Malcolm Lazin on Arlen Specter
In a special editorial in the Inqy this week, Equality Forum‘s Executive Director Malcolm Lazin showed some love for the late Sen. Arlen Specter who passed away on October 14 after many years of battling cancer. Here are some highlights:
Republican Lazin remembers his unsuccessful bid to become Philly’s D.A. (he lost to Democrat Ed Rendell). But Arlen Specter served as his honorary campaign chairman. “At the time, I was married,” Lazin writes. “By the late 1980s, I was divorced and had come to terms with being gay. Rendell said this week of Specter, ‘No public servant or elected official has done more for the people of Pennsylvania … with the possible exception of Benjamin Franklin.’ Similarly, few elected officials have done more than Specter for the lesbian, gay, bisexual and transgender community.”

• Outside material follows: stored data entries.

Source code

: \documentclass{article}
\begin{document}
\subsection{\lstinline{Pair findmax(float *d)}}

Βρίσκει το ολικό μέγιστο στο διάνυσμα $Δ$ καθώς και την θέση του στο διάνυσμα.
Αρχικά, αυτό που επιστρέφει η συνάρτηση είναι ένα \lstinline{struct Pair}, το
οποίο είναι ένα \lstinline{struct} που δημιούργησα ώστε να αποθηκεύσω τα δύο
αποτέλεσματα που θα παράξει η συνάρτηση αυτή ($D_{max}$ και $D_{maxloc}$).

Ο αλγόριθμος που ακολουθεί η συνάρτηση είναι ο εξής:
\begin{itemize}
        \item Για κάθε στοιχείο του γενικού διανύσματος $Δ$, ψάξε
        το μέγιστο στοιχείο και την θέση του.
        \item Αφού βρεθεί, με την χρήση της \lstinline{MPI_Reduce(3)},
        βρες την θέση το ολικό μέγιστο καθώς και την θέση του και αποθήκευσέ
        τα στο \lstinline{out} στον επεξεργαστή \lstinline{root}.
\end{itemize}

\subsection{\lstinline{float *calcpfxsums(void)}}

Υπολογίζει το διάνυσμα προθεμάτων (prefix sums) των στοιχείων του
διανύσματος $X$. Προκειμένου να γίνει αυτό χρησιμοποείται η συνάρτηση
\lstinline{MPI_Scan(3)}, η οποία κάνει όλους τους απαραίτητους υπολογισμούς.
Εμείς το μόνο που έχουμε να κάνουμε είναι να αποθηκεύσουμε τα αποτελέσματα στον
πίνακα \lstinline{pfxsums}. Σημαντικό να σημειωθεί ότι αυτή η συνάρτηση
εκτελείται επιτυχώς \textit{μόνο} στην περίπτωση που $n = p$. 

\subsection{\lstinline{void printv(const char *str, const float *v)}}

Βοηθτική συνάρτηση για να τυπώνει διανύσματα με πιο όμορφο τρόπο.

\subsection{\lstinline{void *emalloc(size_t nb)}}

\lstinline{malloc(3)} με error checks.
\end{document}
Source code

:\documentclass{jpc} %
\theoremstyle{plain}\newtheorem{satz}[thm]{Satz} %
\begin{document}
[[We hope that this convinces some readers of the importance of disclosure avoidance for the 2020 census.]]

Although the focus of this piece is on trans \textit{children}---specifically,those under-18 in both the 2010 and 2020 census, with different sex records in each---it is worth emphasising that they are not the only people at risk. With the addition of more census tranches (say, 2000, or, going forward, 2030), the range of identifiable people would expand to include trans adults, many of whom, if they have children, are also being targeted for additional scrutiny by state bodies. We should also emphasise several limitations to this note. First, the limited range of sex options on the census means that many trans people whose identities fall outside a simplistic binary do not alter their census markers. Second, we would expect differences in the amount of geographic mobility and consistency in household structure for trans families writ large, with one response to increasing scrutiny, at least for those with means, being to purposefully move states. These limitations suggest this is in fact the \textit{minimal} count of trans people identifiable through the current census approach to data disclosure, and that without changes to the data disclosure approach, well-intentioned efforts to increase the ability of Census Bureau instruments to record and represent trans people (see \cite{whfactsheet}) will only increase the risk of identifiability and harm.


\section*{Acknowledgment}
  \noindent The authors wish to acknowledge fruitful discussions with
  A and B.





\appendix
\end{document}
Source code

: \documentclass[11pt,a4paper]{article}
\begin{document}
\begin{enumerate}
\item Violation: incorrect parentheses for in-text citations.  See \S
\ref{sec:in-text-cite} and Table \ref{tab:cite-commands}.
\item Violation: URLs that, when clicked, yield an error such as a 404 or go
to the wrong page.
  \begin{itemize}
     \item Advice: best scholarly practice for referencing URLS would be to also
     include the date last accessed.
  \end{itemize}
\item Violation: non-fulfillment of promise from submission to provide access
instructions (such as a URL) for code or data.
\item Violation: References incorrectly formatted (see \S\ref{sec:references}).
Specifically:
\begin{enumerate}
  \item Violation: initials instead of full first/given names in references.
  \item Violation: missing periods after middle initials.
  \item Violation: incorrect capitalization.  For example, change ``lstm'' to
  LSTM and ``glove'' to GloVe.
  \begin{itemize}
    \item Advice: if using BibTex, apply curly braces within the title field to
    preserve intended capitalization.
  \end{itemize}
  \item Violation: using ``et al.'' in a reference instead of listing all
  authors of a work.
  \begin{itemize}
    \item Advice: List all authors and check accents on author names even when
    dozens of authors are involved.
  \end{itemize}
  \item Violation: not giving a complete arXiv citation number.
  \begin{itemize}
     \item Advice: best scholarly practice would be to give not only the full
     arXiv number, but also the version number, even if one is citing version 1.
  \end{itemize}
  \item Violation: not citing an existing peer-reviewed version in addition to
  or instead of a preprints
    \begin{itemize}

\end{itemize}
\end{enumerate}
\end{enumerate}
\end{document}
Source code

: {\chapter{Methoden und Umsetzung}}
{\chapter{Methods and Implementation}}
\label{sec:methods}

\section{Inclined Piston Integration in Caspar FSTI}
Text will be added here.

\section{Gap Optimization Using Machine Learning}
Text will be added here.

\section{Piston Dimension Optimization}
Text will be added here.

Rewind more than 20 years from when Lazin first ran for D.A. and the 1960s were challenging for the community. “Gays were routinely entrapped and blackmailed,” Lazin writes, “easy targets for shakedowns by corrupt officials. This was back when people known to be gay could scarcely be employed. Many gay people readily paid bribes rather than lose their jobs, go to jail and be subjected to public infamy.”
He also talks about Specter’s tenure as a special prosecutor in Philly when he successfully prosecuted those who were responsible for these shakedowns. “Specter was likely the first prosecutor in the nation to use his power to protect gay citizens from public corruption,” writes Lazin. Specter would eventually help sponsor hate crime legislation and workplace protections. He also supported the Ryan White Act and helped fund HIV/AIDS programs when it was quite unpopular to do, especially among the GOP. Specter also opposed former President George W. Bush’s amendment to the Constitution defining marriage between a man and a woman. Would this be one of the factors that inspired Specter to leave his Republican roots to become a Democrat? We may never know.
“But as a son of Jewish immigrants who grew up in rural Russell, Kan., Specter understood prejudice,” writes Lazin. “His support for lesbian, gay, bisexual and transgender Americans was principled and a profile in courage. Just as I was privileged to know Specter, lesbian, gay, bisexual and transgender Americans were fortunate to have him as an ally. In so many ways, Pennsylvania and America were blessed to have him as our elected servant.”